The truck driver and boat captain were detained by police and customs officials after officers of the Port of Spain Task Force and the Besson Street CID intercepted the five-tonne truck during a routine roadblock exercise in Laventille, just after 8 p.m. along the Old St Joseph Road, near the John John, Laventille traffic lights.

Moves have already been taken by the National Petroleum Marketing Company (NP) to shut down the service station which reportedly supplied the fuel.

Customs sources said at the subsidised rate the diesel, approximately 5,000 litres, is worth $7,500, but could fetch as much as $30,000 on the black market.

In an immediate response, NP’s chief executive officer Neil Gosine told TV6 News that the service station in question was NP-branded, but was not owned or operated by NP.

Gosine said, “We are contacting the ministry and the line minister (Kevin Ramnarine) and are collaborating. What we are looking to do is shut down that station until further investigations.”

Energy Minister Kevin Ramnarine, via telephone late yesterday, described the incident as a dent in the diesel racket.

“We continue to, of course, aggressively pursue this matter and I expect to get a full report on the matter first thing in the morning,” Ramnarine said.

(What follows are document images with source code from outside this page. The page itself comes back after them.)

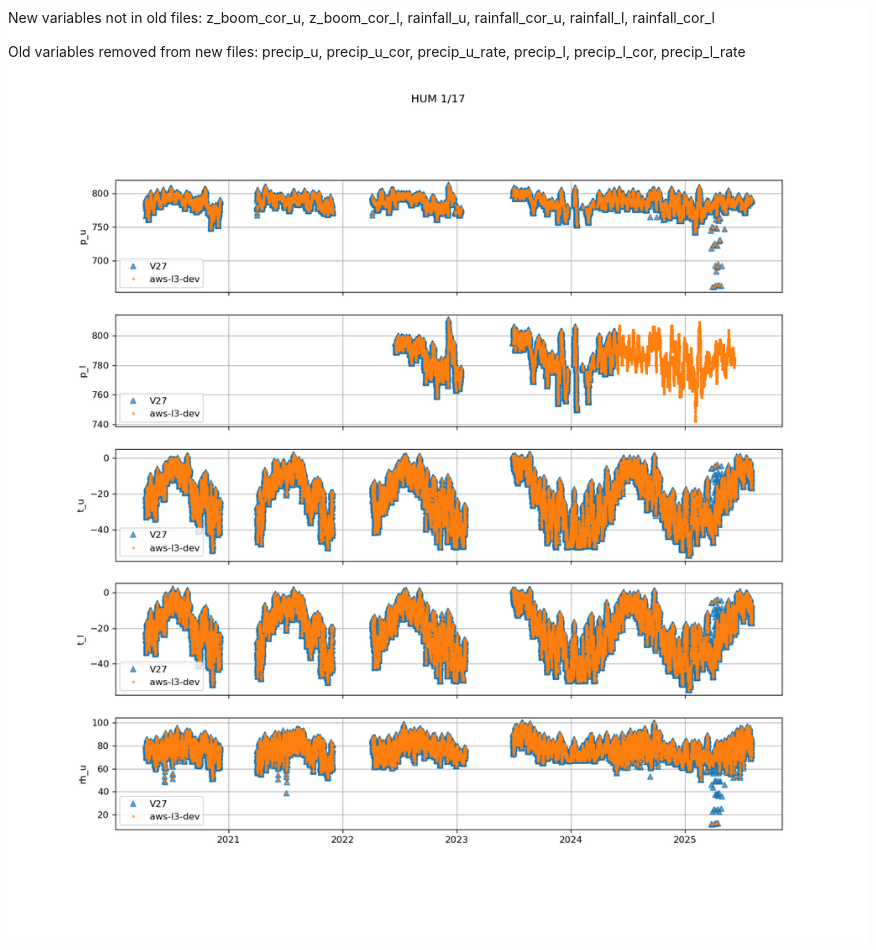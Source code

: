 New variables not in old files:
z_boom_cor_u, z_boom_cor_l, rainfall_u, rainfall_cor_u, rainfall_l, rainfall_cor_l

Old variables removed from new files:
precip_u, precip_u_cor, precip_u_rate, precip_l, precip_l_cor, precip_l_rate
 
![HUM](../figures/V27_versus_aws-l3-dev/HUM_0.png)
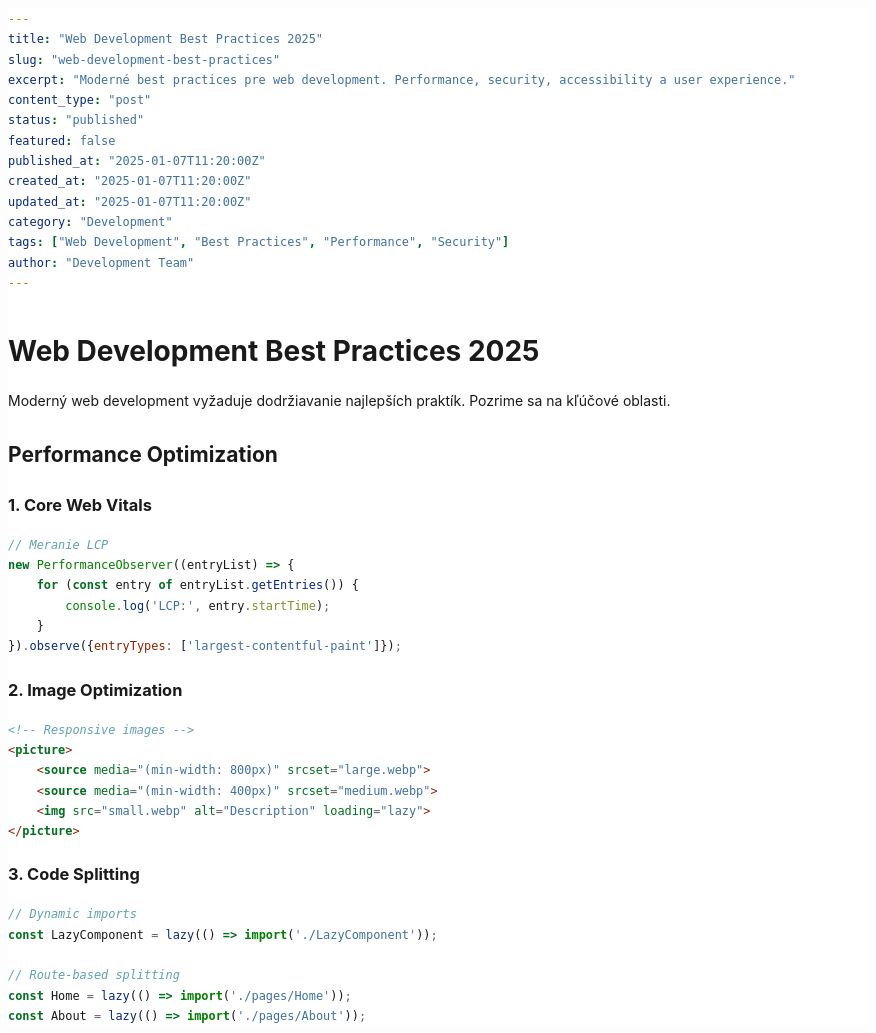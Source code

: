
 ```yaml
---
title: "Web Development Best Practices 2025"
slug: "web-development-best-practices"
excerpt: "Moderné best practices pre web development. Performance, security, accessibility a user experience."
content_type: "post"
status: "published"
featured: false
published_at: "2025-01-07T11:20:00Z"
created_at: "2025-01-07T11:20:00Z"
updated_at: "2025-01-07T11:20:00Z"
category: "Development"
tags: ["Web Development", "Best Practices", "Performance", "Security"]
author: "Development Team"
---
```


# Web Development Best Practices 2025

Moderný web development vyžaduje dodržiavanie najlepších praktík. Pozrime sa na kľúčové oblasti.

## Performance Optimization

### 1. Core Web Vitals
```javascript
// Meranie LCP
new PerformanceObserver((entryList) => {
    for (const entry of entryList.getEntries()) {
        console.log('LCP:', entry.startTime);
    }
}).observe({entryTypes: ['largest-contentful-paint']});
```

### 2. Image Optimization
```html
<!-- Responsive images -->
<picture>
    <source media="(min-width: 800px)" srcset="large.webp">
    <source media="(min-width: 400px)" srcset="medium.webp">
    <img src="small.webp" alt="Description" loading="lazy">
</picture>
```

### 3. Code Splitting
```javascript
// Dynamic imports
const LazyComponent = lazy(() => import('./LazyComponent'));

// Route-based splitting
const Home = lazy(() => import('./pages/Home'));
const About = lazy(() => import('./pages/About'));
```
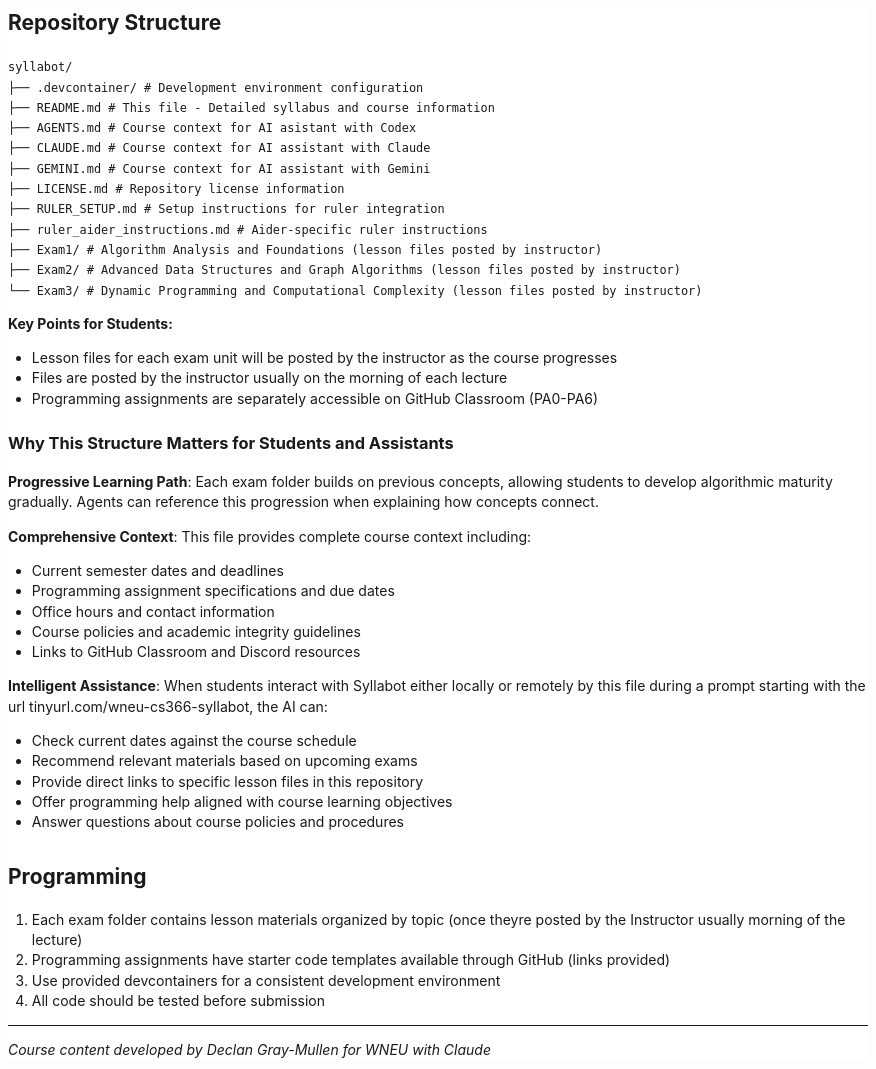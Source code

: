 ## Repository Structure

```
syllabot/
├── .devcontainer/ # Development environment configuration
├── README.md # This file - Detailed syllabus and course information
├── AGENTS.md # Course context for AI asistant with Codex
├── CLAUDE.md # Course context for AI assistant with Claude
├── GEMINI.md # Course context for AI assistant with Gemini
├── LICENSE.md # Repository license information
├── RULER_SETUP.md # Setup instructions for ruler integration
├── ruler_aider_instructions.md # Aider-specific ruler instructions
├── Exam1/ # Algorithm Analysis and Foundations (lesson files posted by instructor)
├── Exam2/ # Advanced Data Structures and Graph Algorithms (lesson files posted by instructor)
└── Exam3/ # Dynamic Programming and Computational Complexity (lesson files posted by instructor)
```

**Key Points for Students:**

- Lesson files for each exam unit will be posted by the instructor as the course progresses
- Files are posted by the instructor usually on the morning of each lecture
- Programming assignments are separately accessible on GitHub Classroom (PA0-PA6)

### Why This Structure Matters for Students and Assistants

**Progressive Learning Path**: Each exam folder builds on previous concepts, allowing students to develop algorithmic maturity gradually. Agents can reference this progression when explaining how concepts connect.

**Comprehensive Context**: This file provides complete course context including:

- Current semester dates and deadlines
- Programming assignment specifications and due dates
- Office hours and contact information
- Course policies and academic integrity guidelines
- Links to GitHub Classroom and Discord resources

**Intelligent Assistance**: When students interact with Syllabot either locally or remotely by this file during a prompt starting with the url tinyurl.com/wneu-cs366-syllabot, the AI can:

- Check current dates against the course schedule
- Recommend relevant materials based on upcoming exams
- Provide direct links to specific lesson files in this repository
- Offer programming help aligned with course learning objectives
- Answer questions about course policies and procedures

## Programming

1. Each exam folder contains lesson materials organized by topic (once theyre posted by the Instructor usually morning of the lecture)
2. Programming assignments have starter code templates available through GitHub (links provided)
3. Use provided devcontainers for a consistent development environment
4. All code should be tested before submission

---

_Course content developed by Declan Gray-Mullen for WNEU with Claude_
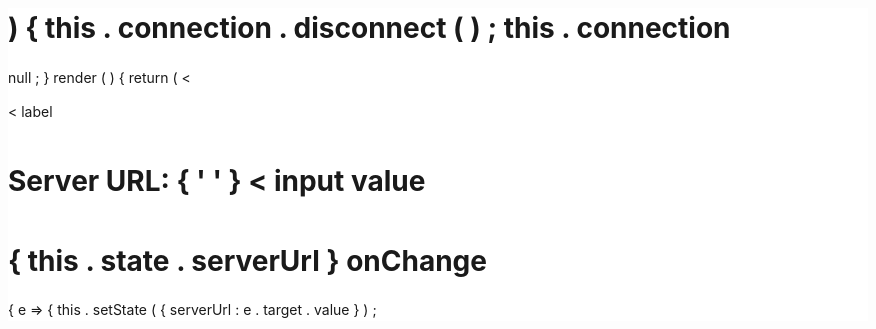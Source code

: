 )
{
this
.
connection
.
disconnect
(
)
;
this
.
connection
=
null
;
}
render
(
)
{
return
(
<
>
<
label
>
Server URL:
{
' '
}
<
input
value
=
{
this
.
state
.
serverUrl
}
onChange
=
{
e
=>
{
this
.
setState
(
{
serverUrl
:
e
.
target
.
value
}
)
;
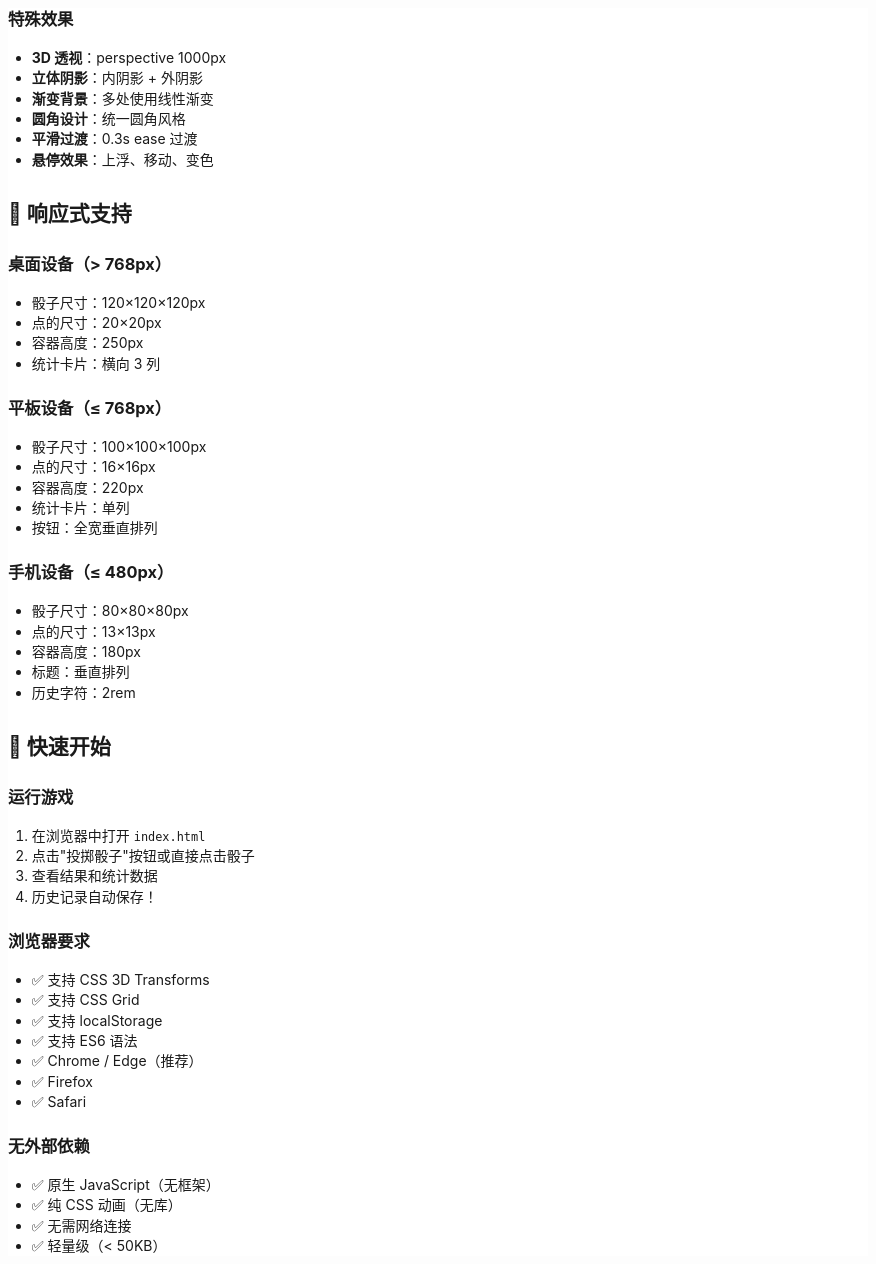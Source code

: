 ### 特殊效果
- **3D 透视**：perspective 1000px
- **立体阴影**：内阴影 + 外阴影
- **渐变背景**：多处使用线性渐变
- **圆角设计**：统一圆角风格
- **平滑过渡**：0.3s ease 过渡
- **悬停效果**：上浮、移动、变色

## 📱 响应式支持

### 桌面设备（> 768px）
- 骰子尺寸：120×120×120px
- 点的尺寸：20×20px
- 容器高度：250px
- 统计卡片：横向 3 列

### 平板设备（≤ 768px）
- 骰子尺寸：100×100×100px
- 点的尺寸：16×16px
- 容器高度：220px
- 统计卡片：单列
- 按钮：全宽垂直排列

### 手机设备（≤ 480px）
- 骰子尺寸：80×80×80px
- 点的尺寸：13×13px
- 容器高度：180px
- 标题：垂直排列
- 历史字符：2rem

## 🚀 快速开始

### 运行游戏
1. 在浏览器中打开 `index.html`
2. 点击"投掷骰子"按钮或直接点击骰子
3. 查看结果和统计数据
4. 历史记录自动保存！

### 浏览器要求
- ✅ 支持 CSS 3D Transforms
- ✅ 支持 CSS Grid
- ✅ 支持 localStorage
- ✅ 支持 ES6 语法
- ✅ Chrome / Edge（推荐）
- ✅ Firefox
- ✅ Safari

### 无外部依赖
- ✅ 原生 JavaScript（无框架）
- ✅ 纯 CSS 动画（无库）
- ✅ 无需网络连接
- ✅ 轻量级（< 50KB）
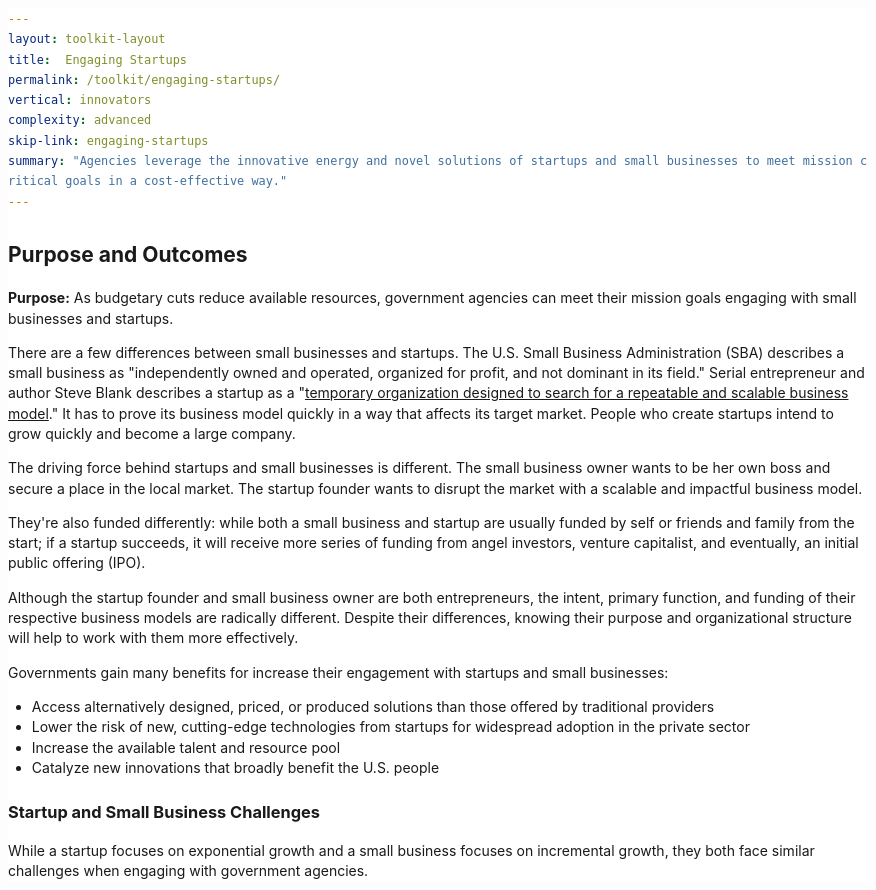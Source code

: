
 ```yaml
---
layout: toolkit-layout
title:  Engaging Startups
permalink: /toolkit/engaging-startups/
vertical: innovators
complexity: advanced
skip-link: engaging-startups
summary: "Agencies leverage the innovative energy and novel solutions of startups and small businesses to meet mission critical goals in a cost-effective way."
---
```



## Purpose and Outcomes

**Purpose:** As budgetary cuts reduce available resources, government agencies can meet their mission goals engaging with small businesses and startups.

There are a few differences between small businesses and startups. The U.S. Small Business Administration (SBA) describes a small business as &quot;independently owned and operated, organized for profit, and not dominant in its field.&quot; Serial entrepreneur and author Steve Blank describes a startup as a &quot;[temporary organization designed to search for a repeatable and scalable business model](http://steveblank.com/2010/01/25/whats-a-startup-first-principles/).&quot; It has to prove its business model quickly in a way that affects its target market. People who create startups intend to grow quickly and become a large company.

The driving force behind startups and small businesses is different. The small business owner wants to be her own boss and secure a place in the local market. The startup founder wants to disrupt the market with a scalable and impactful business model.

They&#39;re also funded differently: while both a small business and startup are usually funded by self or friends and family from the start; if a startup succeeds, it will receive more series of funding from angel investors, venture capitalist, and eventually, an initial public offering (IPO).

Although the startup founder and small business owner are both entrepreneurs, the intent, primary function, and funding of their respective business models are radically different. Despite their differences, knowing their purpose and organizational structure will help to work with them more effectively.

Governments gain many benefits for increase their engagement with startups and small businesses:

-  Access alternatively designed, priced, or produced solutions than those offered by traditional providers
-  Lower the risk of new, cutting-edge technologies from startups for widespread adoption in the private sector
-  Increase the available talent and resource pool
-  Catalyze new innovations that broadly benefit the U.S. people

### Startup and Small Business Challenges

While a startup focuses on exponential growth and a small business focuses on incremental growth, they both face similar challenges when engaging with government agencies.
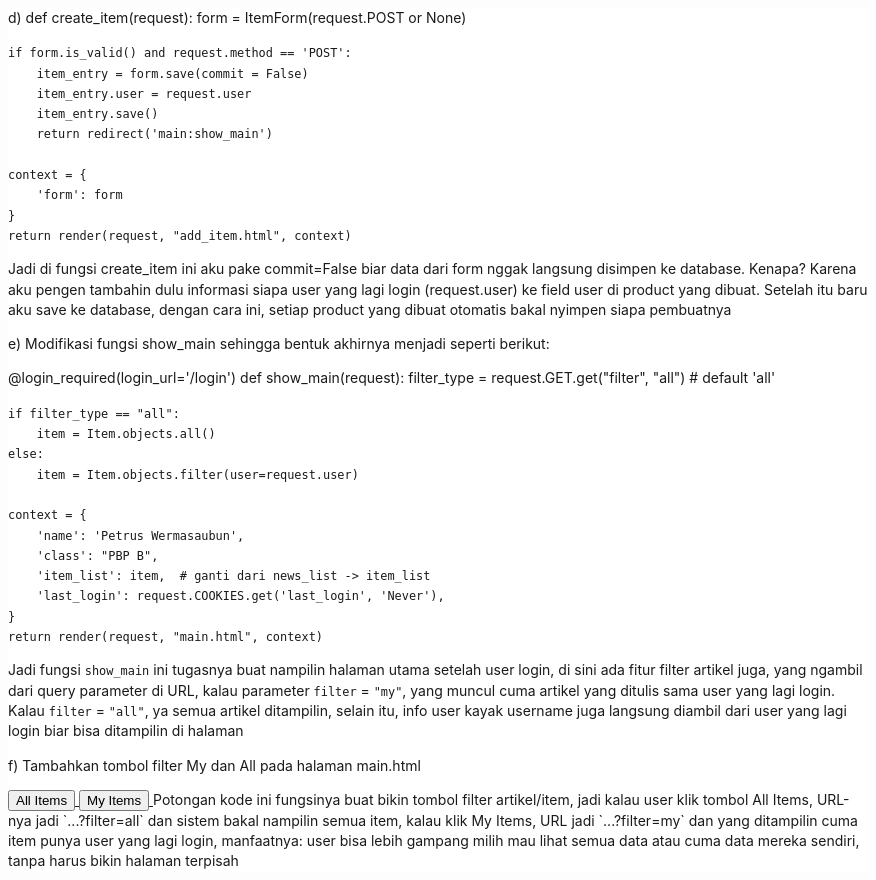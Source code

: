 d) def create_item(request):
    form = ItemForm(request.POST or None)

    if form.is_valid() and request.method == 'POST':
        item_entry = form.save(commit = False)
        item_entry.user = request.user
        item_entry.save()
        return redirect('main:show_main')

    context = {
        'form': form
    }
    return render(request, "add_item.html", context)

Jadi di fungsi create_item ini aku pake commit=False biar data dari form nggak langsung disimpen ke database. Kenapa? Karena aku pengen tambahin dulu informasi siapa user yang lagi login (request.user) ke field user di product yang dibuat. Setelah itu baru aku save ke database, dengan cara ini, setiap product yang dibuat otomatis bakal nyimpen siapa pembuatnya

e) Modifikasi fungsi show_main sehingga bentuk akhirnya menjadi seperti berikut:

@login_required(login_url='/login')
def show_main(request):
    filter_type = request.GET.get("filter", "all")  # default 'all'

    if filter_type == "all":
        item = Item.objects.all()
    else:
        item = Item.objects.filter(user=request.user)

    context = {
        'name': 'Petrus Wermasaubun',
        'class': "PBP B",
        'item_list': item,  # ganti dari news_list -> item_list
        'last_login': request.COOKIES.get('last_login', 'Never'),
    }
    return render(request, "main.html", context)

Jadi fungsi `show_main` ini tugasnya buat nampilin halaman utama setelah user login, di sini ada fitur filter artikel juga, yang ngambil dari query parameter di URL, kalau parameter `filter` = `"my"`, yang muncul cuma artikel yang ditulis sama user yang lagi login. Kalau `filter` = `"all"`, ya semua artikel ditampilin, selain itu, info user kayak username juga langsung diambil dari user yang lagi login biar bisa ditampilin di halaman

f) Tambahkan tombol filter My dan All pada halaman main.html

<a href="?filter=all">
    <button type="button">All Items</button>
</a>
<a href="?filter=my">
    <button type="button">My Items</button>
</a> 
Potongan kode ini fungsinya buat bikin tombol filter artikel/item, jadi kalau user klik tombol All Items, URL-nya jadi `...?filter=all` dan sistem bakal nampilin semua item, kalau klik My Items, URL jadi `...?filter=my` dan yang ditampilin cuma item punya user yang lagi login, manfaatnya: user bisa lebih gampang milih mau lihat semua data atau cuma data mereka sendiri, tanpa harus bikin halaman terpisah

He further stated that the ministry would be “looking at the (service station’s) licence with a view of trying to determine what its options are with a view of suspending the licence.”

The fuel, police said, was on its way to Queen’s Wharf in Port of Spain to be loaded on a Grenadian cargo ship.

The boat captain, a Grenadian national, later turned up at the CID office and he too was arrested. He and the truck driver were later handed over to customs officials.

A Grenadian cargo ship, identified as the vessel to transport the fuel, was later grounded. Customs officials placed armed guards on the boat and ordered the crew not to leave Trinidad pending investigations.

The suspects face charges of attempting to export restricted goods and removing fuel without a permit from NP.

The Government amended the Petroleum Production Levy and Subsidy Act which saw the increase in jail terms and fines to persons guilty of charges in relation to exporting or attempting to export fuel.

A person caught with volumes not exceeding 40,000 litres will be fined $500,000; anyone caught with volumes between 40,000 litres and 160,000 litres will be fined $2 million; and volumes in excess of 160,000 litres will be fined $6 million.

The general penalty provision of the Act was also amended so that a person who contravenes or fails to comply with the Act or any regulations will be fined $10,000 and two years’ imprisonment.

Last year, during the State of Emergency, it was discovered that millions in revenue from subsidised diesel were being lost by the State as a result of the illegal exportation of the fuel.